2- Le gouvernement devrait fournir un soutien financier aux femmes, ainsi que des mesures d’adaptation, comme une forme de discrimination positive pour les soutenir dans leurs rôles existants tout en les encourageant à devenir des entrepreneurs actifs dans la société algérienne.
3- Les barrières linguistiques doivent être éliminées pour encourager les rencontres interculturelles. Les centres de langues pourraient jouer un rôle-clé dans l’apaisement des tensions interculturelles en proposant des cours de langue.

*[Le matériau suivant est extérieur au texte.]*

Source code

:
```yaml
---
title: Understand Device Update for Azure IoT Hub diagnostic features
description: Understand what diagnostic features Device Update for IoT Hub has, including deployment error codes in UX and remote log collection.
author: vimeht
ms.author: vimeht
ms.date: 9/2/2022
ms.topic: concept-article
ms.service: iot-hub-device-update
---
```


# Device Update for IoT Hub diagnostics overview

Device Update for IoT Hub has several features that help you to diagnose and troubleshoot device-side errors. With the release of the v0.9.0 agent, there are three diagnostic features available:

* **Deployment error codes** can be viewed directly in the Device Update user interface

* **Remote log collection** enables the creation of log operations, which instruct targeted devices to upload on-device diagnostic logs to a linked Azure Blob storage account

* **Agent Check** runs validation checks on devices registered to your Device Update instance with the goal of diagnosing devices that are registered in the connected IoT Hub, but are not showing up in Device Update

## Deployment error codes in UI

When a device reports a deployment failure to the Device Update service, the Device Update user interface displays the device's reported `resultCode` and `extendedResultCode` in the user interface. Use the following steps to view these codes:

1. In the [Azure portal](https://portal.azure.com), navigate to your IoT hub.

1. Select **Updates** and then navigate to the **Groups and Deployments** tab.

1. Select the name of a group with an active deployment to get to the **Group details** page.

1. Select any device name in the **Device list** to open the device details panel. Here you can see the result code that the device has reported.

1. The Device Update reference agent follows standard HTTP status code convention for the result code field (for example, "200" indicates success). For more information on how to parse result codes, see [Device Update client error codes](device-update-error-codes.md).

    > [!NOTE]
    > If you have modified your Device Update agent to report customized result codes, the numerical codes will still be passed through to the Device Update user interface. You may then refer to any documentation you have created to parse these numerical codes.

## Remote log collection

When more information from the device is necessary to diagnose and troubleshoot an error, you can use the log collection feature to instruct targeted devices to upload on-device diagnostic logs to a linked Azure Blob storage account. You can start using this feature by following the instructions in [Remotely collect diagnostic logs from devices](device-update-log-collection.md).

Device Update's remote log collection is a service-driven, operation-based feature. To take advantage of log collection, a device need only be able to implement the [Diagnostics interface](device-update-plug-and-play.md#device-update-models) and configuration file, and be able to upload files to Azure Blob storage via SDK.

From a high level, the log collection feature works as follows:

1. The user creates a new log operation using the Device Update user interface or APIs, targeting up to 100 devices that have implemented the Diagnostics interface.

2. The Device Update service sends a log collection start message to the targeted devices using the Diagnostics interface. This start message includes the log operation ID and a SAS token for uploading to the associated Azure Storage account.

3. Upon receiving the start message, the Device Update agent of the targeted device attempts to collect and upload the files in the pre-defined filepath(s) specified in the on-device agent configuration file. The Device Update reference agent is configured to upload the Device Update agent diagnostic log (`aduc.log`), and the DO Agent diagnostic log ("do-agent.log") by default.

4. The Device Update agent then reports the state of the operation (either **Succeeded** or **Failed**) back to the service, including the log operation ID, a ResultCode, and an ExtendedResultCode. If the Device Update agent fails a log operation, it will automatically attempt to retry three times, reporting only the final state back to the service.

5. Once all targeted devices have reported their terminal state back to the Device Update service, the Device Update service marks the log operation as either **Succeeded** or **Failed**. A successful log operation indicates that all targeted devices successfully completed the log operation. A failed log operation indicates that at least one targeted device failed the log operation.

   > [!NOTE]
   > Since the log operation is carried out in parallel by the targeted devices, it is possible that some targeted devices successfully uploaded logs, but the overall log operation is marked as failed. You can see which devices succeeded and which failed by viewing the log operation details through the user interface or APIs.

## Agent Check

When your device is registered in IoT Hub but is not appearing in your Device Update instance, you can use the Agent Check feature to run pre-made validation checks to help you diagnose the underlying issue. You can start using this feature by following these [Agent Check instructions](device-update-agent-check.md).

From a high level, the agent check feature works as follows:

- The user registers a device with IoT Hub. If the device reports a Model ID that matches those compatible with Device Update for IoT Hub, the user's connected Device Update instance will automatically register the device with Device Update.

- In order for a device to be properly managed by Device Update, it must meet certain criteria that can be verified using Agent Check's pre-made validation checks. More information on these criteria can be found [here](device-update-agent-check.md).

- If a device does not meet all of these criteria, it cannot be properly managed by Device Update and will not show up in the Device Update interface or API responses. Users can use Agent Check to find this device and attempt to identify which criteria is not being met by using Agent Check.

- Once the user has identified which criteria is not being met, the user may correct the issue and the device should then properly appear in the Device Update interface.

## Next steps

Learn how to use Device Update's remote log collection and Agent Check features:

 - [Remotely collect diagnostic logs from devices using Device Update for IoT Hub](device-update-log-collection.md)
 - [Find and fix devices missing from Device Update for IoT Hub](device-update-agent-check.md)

4- Le gouvernement devrait financer le développement de cours de langue en ligne et de tuteurs afin de rendre les cours de langue plus inclusifs face aux contraintes sociales et culturelles. Des unités transversales sur la communication interculturelle devraient également être incluses dans le programme.
5- Les voyages sans visa devraient être établis par le biais d’accords bilatéraux avec d’autres pays euro-méditerranéens. Des efforts pour promouvoir le dialogue interculturel ne réussira pas si des barrières pratiques restent en place.
6- Le gouvernement devrait investir dans un vaste programme pour étendre l’internet haut débit abordable à tous, étant donné l’importance de la technologie numérique pour la communication interculturelle – comme l’illustrent les données de l’enquête ALF.
7- Enfin, l’éducation et la formation virtuelles devraient être incluses dans l’agenda des priorités nationales en matière d’éducation sous l’égide de l’apprentissage tout au long de la vie, et des programmes de formation informatique abordables devraient être proposés.